#### Work instruction
Sort through the entries below and pull out lines containing the word "points".

── Input for this task ──

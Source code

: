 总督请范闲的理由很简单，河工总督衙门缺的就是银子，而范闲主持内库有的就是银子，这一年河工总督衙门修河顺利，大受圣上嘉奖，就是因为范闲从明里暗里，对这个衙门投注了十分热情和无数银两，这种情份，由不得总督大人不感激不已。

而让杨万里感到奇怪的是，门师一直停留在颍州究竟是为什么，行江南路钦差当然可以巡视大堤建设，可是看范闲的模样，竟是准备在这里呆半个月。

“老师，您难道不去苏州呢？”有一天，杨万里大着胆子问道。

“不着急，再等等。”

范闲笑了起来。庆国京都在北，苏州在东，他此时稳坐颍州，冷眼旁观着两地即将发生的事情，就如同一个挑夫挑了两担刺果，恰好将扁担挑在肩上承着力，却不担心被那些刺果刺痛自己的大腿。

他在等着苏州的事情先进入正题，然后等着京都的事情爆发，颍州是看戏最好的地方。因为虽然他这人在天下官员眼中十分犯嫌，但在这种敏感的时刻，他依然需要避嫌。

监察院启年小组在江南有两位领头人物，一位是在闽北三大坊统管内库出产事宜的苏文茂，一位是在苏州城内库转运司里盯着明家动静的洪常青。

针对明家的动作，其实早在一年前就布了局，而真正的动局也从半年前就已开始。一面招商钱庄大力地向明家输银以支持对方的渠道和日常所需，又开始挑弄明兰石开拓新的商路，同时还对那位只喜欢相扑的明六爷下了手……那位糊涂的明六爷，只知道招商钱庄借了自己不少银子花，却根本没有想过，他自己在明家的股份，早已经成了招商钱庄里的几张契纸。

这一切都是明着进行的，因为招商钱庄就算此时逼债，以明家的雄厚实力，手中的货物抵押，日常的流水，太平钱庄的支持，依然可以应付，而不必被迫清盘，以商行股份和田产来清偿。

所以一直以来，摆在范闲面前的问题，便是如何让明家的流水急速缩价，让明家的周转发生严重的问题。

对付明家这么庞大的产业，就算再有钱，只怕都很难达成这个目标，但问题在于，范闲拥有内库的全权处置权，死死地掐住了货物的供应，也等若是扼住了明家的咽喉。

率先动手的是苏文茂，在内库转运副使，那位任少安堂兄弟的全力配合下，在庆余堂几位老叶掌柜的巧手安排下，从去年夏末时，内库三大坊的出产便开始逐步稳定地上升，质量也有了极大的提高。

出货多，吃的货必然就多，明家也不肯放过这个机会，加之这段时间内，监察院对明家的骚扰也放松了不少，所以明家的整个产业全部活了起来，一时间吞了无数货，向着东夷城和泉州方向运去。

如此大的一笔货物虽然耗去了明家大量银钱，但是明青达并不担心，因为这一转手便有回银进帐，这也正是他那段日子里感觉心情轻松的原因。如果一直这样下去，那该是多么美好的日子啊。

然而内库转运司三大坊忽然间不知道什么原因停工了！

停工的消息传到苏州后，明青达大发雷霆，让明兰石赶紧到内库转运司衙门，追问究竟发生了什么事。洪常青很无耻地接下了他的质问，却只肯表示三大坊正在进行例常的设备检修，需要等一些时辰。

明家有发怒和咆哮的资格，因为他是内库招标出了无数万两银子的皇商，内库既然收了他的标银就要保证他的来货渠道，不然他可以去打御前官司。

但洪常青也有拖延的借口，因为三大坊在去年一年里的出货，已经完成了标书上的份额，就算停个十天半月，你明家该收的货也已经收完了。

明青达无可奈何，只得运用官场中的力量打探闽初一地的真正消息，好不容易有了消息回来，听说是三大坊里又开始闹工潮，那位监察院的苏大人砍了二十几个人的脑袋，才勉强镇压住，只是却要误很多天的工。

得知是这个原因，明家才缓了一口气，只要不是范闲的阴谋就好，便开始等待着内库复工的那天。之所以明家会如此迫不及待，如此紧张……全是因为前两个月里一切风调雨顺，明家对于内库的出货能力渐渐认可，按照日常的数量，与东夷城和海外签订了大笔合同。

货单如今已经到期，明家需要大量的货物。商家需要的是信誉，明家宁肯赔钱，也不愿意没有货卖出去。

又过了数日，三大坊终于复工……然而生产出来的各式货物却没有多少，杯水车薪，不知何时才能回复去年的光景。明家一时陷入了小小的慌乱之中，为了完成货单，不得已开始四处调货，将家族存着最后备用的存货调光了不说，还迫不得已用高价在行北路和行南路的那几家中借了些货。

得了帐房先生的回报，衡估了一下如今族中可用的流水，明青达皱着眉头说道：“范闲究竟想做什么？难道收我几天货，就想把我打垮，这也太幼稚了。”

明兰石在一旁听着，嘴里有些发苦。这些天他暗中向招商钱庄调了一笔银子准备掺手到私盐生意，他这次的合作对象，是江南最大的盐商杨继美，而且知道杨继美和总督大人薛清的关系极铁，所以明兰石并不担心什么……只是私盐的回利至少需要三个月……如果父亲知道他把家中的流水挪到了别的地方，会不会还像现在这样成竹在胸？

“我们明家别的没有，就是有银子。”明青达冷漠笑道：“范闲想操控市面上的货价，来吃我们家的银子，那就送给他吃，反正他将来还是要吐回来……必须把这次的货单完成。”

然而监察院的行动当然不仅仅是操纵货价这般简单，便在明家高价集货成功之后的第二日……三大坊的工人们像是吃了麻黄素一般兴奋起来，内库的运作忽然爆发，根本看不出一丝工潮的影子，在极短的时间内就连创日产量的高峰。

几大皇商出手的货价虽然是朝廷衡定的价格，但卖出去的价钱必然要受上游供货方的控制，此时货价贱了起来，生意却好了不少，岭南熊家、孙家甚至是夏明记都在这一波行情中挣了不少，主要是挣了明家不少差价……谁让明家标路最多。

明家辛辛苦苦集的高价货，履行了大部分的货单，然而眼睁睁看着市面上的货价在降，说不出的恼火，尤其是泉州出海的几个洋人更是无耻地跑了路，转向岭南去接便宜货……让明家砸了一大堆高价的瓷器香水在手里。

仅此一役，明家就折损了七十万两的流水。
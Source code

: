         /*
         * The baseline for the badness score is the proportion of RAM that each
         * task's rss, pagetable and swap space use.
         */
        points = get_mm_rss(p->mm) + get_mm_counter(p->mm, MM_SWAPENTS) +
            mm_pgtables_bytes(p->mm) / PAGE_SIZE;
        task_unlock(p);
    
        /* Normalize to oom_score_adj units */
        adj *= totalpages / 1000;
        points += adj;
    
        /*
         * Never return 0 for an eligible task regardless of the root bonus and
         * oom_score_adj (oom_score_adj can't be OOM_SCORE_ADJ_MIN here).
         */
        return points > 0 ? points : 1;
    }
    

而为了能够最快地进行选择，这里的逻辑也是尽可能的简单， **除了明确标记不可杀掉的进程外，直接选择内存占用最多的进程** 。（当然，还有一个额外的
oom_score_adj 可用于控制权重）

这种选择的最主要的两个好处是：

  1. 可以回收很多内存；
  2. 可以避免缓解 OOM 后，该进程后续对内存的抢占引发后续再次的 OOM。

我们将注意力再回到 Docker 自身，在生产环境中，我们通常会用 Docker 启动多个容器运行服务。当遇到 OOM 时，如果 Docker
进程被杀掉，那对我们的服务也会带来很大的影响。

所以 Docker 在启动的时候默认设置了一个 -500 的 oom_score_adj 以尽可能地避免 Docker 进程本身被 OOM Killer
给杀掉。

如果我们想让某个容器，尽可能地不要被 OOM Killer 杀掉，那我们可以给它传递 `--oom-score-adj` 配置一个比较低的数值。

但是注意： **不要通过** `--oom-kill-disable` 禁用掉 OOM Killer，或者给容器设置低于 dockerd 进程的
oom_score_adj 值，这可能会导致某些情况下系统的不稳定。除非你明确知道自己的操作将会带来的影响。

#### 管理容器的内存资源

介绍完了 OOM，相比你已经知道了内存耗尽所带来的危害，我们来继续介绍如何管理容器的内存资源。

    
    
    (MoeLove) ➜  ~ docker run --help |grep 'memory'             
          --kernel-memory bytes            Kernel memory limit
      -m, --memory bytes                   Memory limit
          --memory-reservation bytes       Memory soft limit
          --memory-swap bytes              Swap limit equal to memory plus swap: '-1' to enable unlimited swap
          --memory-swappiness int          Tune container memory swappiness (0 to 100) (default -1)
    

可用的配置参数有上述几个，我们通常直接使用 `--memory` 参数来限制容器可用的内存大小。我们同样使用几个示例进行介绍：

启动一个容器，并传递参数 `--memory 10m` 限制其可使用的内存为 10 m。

───

#### Answer section
        points = get_mm_rss(p->mm) + get_mm_counter(p->mm, MM_SWAPENTS) +
        points += adj;
        return points > 0 ? points : 1;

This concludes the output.